A billionaire who’s really into magnets could fill his entire home with levitating objects, from a bed platform that costs nearly two million dollars down to his clothes hangers, houseplants, lamps, computer mouse and even salt and pepper shakers. While some of these designs are utterly lacking in practicality, others make up for it in fun.
Tethered to its base with steel cables, a heavy slab of wood levitates in midair, clearly unsupported. Sold as an ‘art piece,’ which appears to be an implicit acknowledgement that few people will ever actually have this thing in their homes, the Floating Bed fittingly debuted at the Belgium ‘Millionaire Fair.” It uses the power of permanent opposing industrial-strength magnets and can hold 900 kilograms (1984 pounds) of weight.
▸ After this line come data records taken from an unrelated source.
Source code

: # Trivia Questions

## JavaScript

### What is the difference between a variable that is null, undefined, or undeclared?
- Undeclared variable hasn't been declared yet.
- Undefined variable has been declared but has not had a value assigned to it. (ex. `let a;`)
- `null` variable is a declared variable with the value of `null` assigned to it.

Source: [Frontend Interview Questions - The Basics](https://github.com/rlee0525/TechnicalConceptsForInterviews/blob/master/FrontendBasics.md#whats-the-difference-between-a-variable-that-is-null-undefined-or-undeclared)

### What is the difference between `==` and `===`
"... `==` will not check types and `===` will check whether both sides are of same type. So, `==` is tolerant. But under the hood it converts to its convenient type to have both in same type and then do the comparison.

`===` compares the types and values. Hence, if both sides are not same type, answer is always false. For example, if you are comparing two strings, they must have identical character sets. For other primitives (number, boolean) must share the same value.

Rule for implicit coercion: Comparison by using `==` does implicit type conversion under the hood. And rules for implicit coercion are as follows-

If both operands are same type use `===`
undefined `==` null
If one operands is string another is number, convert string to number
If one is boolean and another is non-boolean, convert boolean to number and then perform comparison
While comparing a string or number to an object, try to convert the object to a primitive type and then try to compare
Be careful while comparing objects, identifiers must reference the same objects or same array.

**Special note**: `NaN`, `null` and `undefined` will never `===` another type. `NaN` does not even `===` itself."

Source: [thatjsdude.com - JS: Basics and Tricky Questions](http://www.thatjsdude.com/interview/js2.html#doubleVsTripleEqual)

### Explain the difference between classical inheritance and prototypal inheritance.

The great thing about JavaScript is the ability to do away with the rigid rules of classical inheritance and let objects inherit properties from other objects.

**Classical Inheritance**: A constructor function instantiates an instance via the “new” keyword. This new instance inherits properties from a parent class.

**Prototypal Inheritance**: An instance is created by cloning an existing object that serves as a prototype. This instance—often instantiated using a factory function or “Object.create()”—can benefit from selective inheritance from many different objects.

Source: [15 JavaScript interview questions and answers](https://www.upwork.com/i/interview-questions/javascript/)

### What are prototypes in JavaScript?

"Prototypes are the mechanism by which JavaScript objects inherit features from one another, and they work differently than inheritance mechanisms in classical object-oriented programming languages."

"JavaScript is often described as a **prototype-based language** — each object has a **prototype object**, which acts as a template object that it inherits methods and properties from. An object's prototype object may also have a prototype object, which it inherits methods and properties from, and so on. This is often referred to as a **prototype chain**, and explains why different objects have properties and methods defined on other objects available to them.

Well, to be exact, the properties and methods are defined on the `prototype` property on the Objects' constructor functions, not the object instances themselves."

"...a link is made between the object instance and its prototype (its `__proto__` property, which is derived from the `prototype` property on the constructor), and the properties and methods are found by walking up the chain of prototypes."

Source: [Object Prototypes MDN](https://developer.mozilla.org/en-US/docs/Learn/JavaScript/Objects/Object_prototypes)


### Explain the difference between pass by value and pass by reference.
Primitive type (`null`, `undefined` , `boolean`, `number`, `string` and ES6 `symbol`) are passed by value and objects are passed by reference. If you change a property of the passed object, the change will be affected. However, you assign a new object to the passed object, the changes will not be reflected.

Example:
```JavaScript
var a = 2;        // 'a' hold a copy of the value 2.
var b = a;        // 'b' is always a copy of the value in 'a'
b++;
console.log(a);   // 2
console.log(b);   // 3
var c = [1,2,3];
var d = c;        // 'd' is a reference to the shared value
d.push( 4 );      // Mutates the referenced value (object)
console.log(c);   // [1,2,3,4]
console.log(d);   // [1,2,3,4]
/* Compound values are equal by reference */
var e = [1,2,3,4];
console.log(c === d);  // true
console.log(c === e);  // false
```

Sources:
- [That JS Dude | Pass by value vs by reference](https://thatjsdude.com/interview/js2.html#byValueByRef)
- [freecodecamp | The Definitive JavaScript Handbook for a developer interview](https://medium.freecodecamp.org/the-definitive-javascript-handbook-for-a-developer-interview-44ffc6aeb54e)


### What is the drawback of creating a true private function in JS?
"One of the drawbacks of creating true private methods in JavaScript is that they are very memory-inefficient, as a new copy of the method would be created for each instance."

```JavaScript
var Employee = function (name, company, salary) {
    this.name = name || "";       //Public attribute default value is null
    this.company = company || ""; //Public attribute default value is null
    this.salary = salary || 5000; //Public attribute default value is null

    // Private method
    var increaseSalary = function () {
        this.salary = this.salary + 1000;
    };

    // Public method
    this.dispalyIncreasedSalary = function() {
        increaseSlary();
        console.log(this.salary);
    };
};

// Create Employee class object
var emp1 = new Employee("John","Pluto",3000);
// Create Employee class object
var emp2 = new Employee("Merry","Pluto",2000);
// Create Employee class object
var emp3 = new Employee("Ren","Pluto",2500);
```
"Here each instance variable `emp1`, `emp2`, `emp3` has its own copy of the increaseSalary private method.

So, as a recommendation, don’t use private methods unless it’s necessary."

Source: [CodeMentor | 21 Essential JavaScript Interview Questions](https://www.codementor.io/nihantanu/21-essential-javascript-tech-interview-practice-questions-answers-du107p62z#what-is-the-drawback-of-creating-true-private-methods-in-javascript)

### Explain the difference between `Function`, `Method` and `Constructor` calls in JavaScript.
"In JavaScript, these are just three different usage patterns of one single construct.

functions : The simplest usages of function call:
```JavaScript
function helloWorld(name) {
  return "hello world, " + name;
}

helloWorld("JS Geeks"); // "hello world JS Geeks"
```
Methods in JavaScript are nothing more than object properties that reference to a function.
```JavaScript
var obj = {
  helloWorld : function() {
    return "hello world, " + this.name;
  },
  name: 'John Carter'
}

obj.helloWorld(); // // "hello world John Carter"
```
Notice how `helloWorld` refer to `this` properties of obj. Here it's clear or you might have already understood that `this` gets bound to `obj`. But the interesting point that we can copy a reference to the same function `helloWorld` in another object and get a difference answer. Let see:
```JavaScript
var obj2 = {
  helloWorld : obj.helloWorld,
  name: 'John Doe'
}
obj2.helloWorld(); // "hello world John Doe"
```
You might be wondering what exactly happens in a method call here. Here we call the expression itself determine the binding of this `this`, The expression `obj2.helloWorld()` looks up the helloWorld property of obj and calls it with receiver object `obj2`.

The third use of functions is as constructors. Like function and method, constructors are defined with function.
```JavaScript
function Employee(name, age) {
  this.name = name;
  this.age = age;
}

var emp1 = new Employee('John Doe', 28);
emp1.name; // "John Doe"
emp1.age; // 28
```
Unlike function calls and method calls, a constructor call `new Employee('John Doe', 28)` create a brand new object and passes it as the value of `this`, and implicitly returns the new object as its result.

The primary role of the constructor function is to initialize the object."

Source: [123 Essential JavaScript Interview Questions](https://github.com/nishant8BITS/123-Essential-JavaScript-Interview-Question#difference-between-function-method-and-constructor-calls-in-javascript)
A smaller fifth-scale version can be used as a table. Truly a toy for billionaires, the bed version will set you back $1.75 million.
Everything about this little potted plant looks like an ordinary bonsai – except the fact that the tree is actually floating. Hidden inside the pot and moss ball are two powerful magnets that literally levitate the entire plant above the ‘energy base.’ No optical illusions here. Currently raising funds on Kickstarter, the project is called ‘Air Bonsai’ and comes in a range of pots, with plants to be procured locally.
Hovering Computer Mouse
Designed to relieve pressure on the median nerve of the wrist to prevent injuries like carpal tunnel, The Bat is a levitating computer mouse that hovers 40 millimeters above the pad when not in use, or 10 millimeters with the pressure of your hand. The design was supposed to be released a few years ago after a period of testing, and since that never happened, it seems unlikely it’ll ever be for sale, but it’s an interesting prototype.
Push on this Rubik’s cube-like arrangement of wooden blocks and it’ll give slightly and then bounce back, each individual cube separated from its neighbors by an inch or so of space. The tiny steel cables that can be seen between them aren’t holding them up – they’re keeping the whole thing together. The walnut blocks of the Float Table by RockPaper Robot are, of course, embedded with magnets to produce this cool-looking effect. “Each handcrafted table is precisely tuned to seem rigid and stable, yet a touch reveals the secret to Float’s dynamic character.”
When you need a specific garment, just tug gently on the Cliq hanger by Flow Design, which is magnetically held to any metal clothes bar. Replacing the hooks with strong earth magnets, the hangers each support up to two kilograms of weight and can also be used underneath larger metal surfaces like shelves.